As part of the grant, WCU put the infrastructure in place so that students can have these learning experiences, Livsey said. The students’ rotation is usually one or two semesters, and they follow a registered nurse but also assume the role of care managers themselves.
Livsey said the biggest challenge facing the WCU students as well as the other universities engaged in similar programs in breaking the old-school mentality that nursing graduates need to work in a hospital setting.
“One of things we’re trying to do is to help inform providers that these nurses are specially trained and can fulfill these roles,” she said. “That’s one of the barriers we have when you’re on the front edge of creating a new role.”
Students currently enrolled in the program, such as Janice Hill, are embracing the new role. Hill, a non-traditional student at 42, is set to graduate in May after working learning on the job at Appalachian Community Health Center in Asheville.
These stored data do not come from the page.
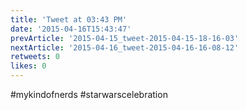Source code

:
 ```yaml
---
title: 'Tweet at 03:43 PM'
date: '2015-04-16T15:43:47'
prevArticle: '2015-04-15_tweet-2015-04-15-18-16-03'
nextArticle: '2015-04-16_tweet-2015-04-16-16-08-12'
retweets: 0
likes: 0
---
```

#mykindofnerds #starwarscelebration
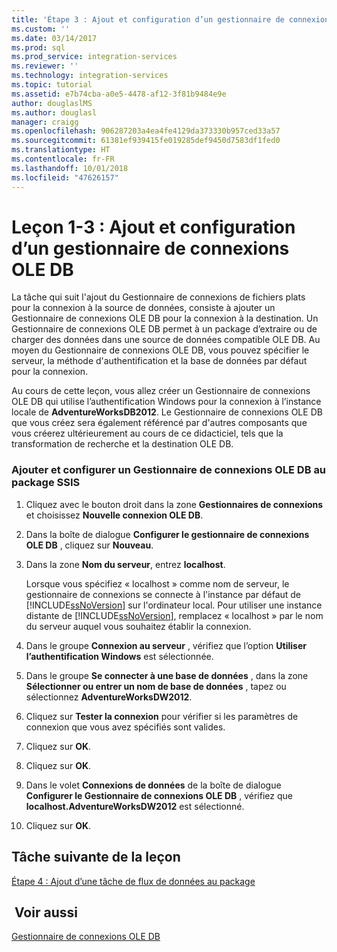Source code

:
 ```yaml
---
title: 'Étape 3 : Ajout et configuration d’un gestionnaire de connexions OLE DB | Microsoft Docs'
ms.custom: ''
ms.date: 03/14/2017
ms.prod: sql
ms.prod_service: integration-services
ms.reviewer: ''
ms.technology: integration-services
ms.topic: tutorial
ms.assetid: e7b74cba-a0e5-4478-af12-3f81b9484e9e
author: douglaslMS
ms.author: douglasl
manager: craigg
ms.openlocfilehash: 906287203a4ea4fe4129da373330b957ced33a57
ms.sourcegitcommit: 61381ef939415fe019285def9450d7583df1fed0
ms.translationtype: HT
ms.contentlocale: fr-FR
ms.lasthandoff: 10/01/2018
ms.locfileid: "47626157"
---
```

# <a name="lesson-1-3---adding-and-configuring-an-ole-db-connection-manager"></a>Leçon 1-3 : Ajout et configuration d’un gestionnaire de connexions OLE DB
La tâche qui suit l'ajout du Gestionnaire de connexions de fichiers plats pour la connexion à la source de données, consiste à ajouter un Gestionnaire de connexions OLE DB pour la connexion à la destination. Un Gestionnaire de connexions OLE DB permet à un package d’extraire ou de charger des données dans une source de données compatible OLE DB. Au moyen du Gestionnaire de connexions OLE DB, vous pouvez spécifier le serveur, la méthode d'authentification et la base de données par défaut pour la connexion.  
  
Au cours de cette leçon, vous allez créer un Gestionnaire de connexions OLE DB qui utilise l’authentification Windows pour la connexion à l’instance locale de **AdventureWorksDB2012**. Le Gestionnaire de connexions OLE DB que vous créez sera également référencé par d'autres composants que vous créerez ultérieurement au cours de ce didacticiel, tels que la transformation de recherche et la destination OLE DB.  
  
### <a name="add-and-configure-an-ole-db-connection-manager-to-the-ssis-package"></a>Ajouter et configurer un Gestionnaire de connexions OLE DB au package SSIS  
  
1.  Cliquez avec le bouton droit dans la zone **Gestionnaires de connexions** et choisissez **Nouvelle connexion OLE DB**.  
  
2.  Dans la boîte de dialogue **Configurer le gestionnaire de connexions OLE DB** , cliquez sur **Nouveau**.  
  
3.  Dans la zone **Nom du serveur**, entrez **localhost**.  
  
    Lorsque vous spécifiez « localhost » comme nom de serveur, le gestionnaire de connexions se connecte à l'instance par défaut de [!INCLUDE[ssNoVersion](../includes/ssnoversion-md.md)] sur l'ordinateur local. Pour utiliser une instance distante de [!INCLUDE[ssNoVersion](../includes/ssnoversion-md.md)], remplacez « localhost » par le nom du serveur auquel vous souhaitez établir la connexion.  
  
4.  Dans le groupe **Connexion au serveur** , vérifiez que l’option **Utiliser l’authentification Windows** est sélectionnée.  
  
5.  Dans le groupe **Se connecter à une base de données** , dans la zone **Sélectionner ou entrer un nom de base de données** , tapez ou sélectionnez **AdventureWorksDW2012**.  
  
6.  Cliquez sur **Tester la connexion** pour vérifier si les paramètres de connexion que vous avez spécifiés sont valides.  
  
7.  Cliquez sur **OK**.  
  
8.  Cliquez sur **OK**.  
  
9. Dans le volet **Connexions de données** de la boîte de dialogue **Configurer le Gestionnaire de connexions OLE DB** , vérifiez que **localhost.AdventureWorksDW2012** est sélectionné.  
  
10. Cliquez sur **OK**.  
  
## <a name="next-task-in-lesson"></a>Tâche suivante de la leçon  
[Étape 4 : Ajout d’une tâche de flux de données au package](../integration-services/lesson-1-4-adding-a-data-flow-task-to-the-package.md)  
  
## <a name="see-also"></a> Voir aussi  
[Gestionnaire de connexions OLE DB](../integration-services/connection-manager/ole-db-connection-manager.md)  
  
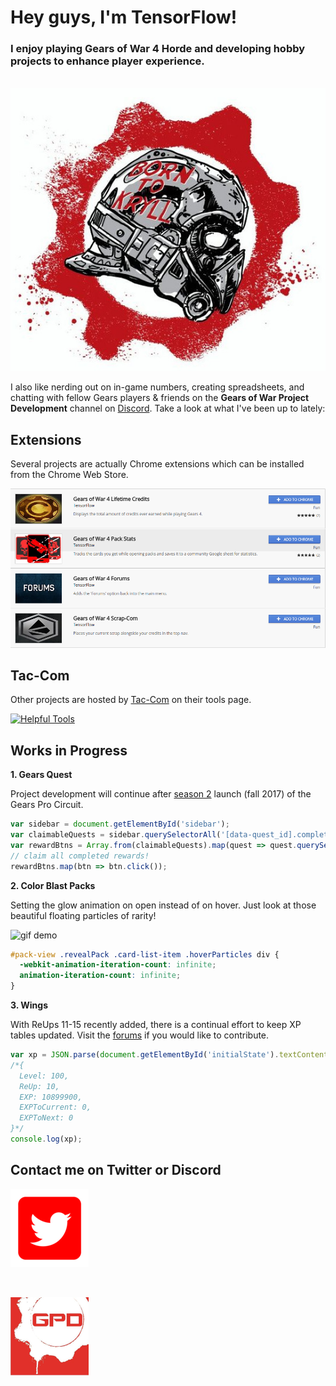 # Hey guys, I'm TensorFlow!

### I enjoy playing Gears of War 4 Horde and developing hobby projects to enhance player experience.

&emsp;&emsp;&emsp;&emsp;&emsp;&emsp;&emsp;&emsp;&emsp;&emsp;
![Born to Kryll](https://github.com/TheanosLearning/TheanosLearning.github.io/raw/master/images/born_to_kryll.jpg)

I also like nerding out on in-game numbers, creating spreadsheets, and chatting with fellow Gears players & friends on the **Gears of War Project Development** channel on [Discord](https://discordapp.com/). Take a look at what I've been up to lately:

## Extensions

Several projects are actually Chrome extensions which can be installed from the Chrome Web Store.

[![Chrome Extensions](https://github.com/TheanosLearning/TheanosLearning.github.io/raw/master/images/ChromeExtensions.png)](https://chrome.google.com/webstore/search/gears%20of%20war%204?utm_source=chrome-ntp-icon&_feature=free&_category=ext/14-fun)

## Tac-Com

Other projects are hosted by [Tac-Com](http://gowtaccom.weebly.com/) on their tools page.

[![Helpful Tools](http://gowtaccom.weebly.com/uploads/5/4/7/8/54784787/lp-headers-tools_3_orig.jpg)](http://gowtaccom.weebly.com/tools.html)

## Works in Progress

**1. Gears Quest**

Project development will continue after [season 2](https://gearsofwar.com/en-us/community/news/announcing-gears-pro-circuit-season-2) launch (fall 2017) of the Gears Pro Circuit.

```javascript
var sidebar = document.getElementById('sidebar');
var claimableQuests = sidebar.querySelectorAll('[data-quest_id].completed');
var rewardBtns = Array.from(claimableQuests).map(quest => quest.querySelector('.reward > .button'));
// claim all completed rewards!
rewardBtns.map(btn => btn.click());
```
  
**2. Color Blast Packs**

Setting the glow animation on open instead of on hover. Just look at those beautiful floating particles of rarity!

![gif demo](https://media.giphy.com/media/QLen4sArKARjO/giphy.gif)

```css
#pack-view .revealPack .card-list-item .hoverParticles div {
  -webkit-animation-iteration-count: infinite;
  animation-iteration-count: infinite;
}
```

**3. Wings**

With ReUps 11-15 recently added, there is a continual effort to keep XP tables updated. Visit the [forums](https://gearsofwar.com/en-us/forums/e9b54fc61eb74ad783d533ca502b0132/threads/re-up-10-i-need-your-help/7dbfff35-ba75-451a-802b-ef1f540018e3/posts) if you would like to contribute.

```javascript
var xp = JSON.parse(document.getElementById('initialState').textContent).versus.ExperienceStats.Stats[0];
/*{
  Level: 100,
  ReUp: 10,
  EXP: 10899900,
  EXPToCurrent: 0,
  EXPToNext: 0
}*/
console.log(xp);
```

## Contact me on Twitter or Discord

[![Twitter](https://github.com/TheanosLearning/TheanosLearning.github.io/raw/master/images/twitter-red_125x125.png)](https://twitter.com/_TensorFlow)

&emsp;&emsp;

[![DiscordApp](https://github.com/TheanosLearning/TheanosLearning.github.io/raw/master/images/gpd_125x125.png)](https://discord.gg/NvjBC7E)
Hill, who previously worked as a photographer while raising her three kids, got back into nursing after deciding she wasn’t ready to enter the field when she first attended college and changed career paths. But now, she wants to serve as a role model for her children as well as contribute to community health care, she said.
“I wanted to build a relationship with my patients, and working in a community health care setting is the best way to do that,” she said. “I have a drive to help people live healthy lives. I want to be a practicing nurse at a health center or health department, or at a hospice. This program allows me to see what goes into that, so I have a broader understanding about nursing.”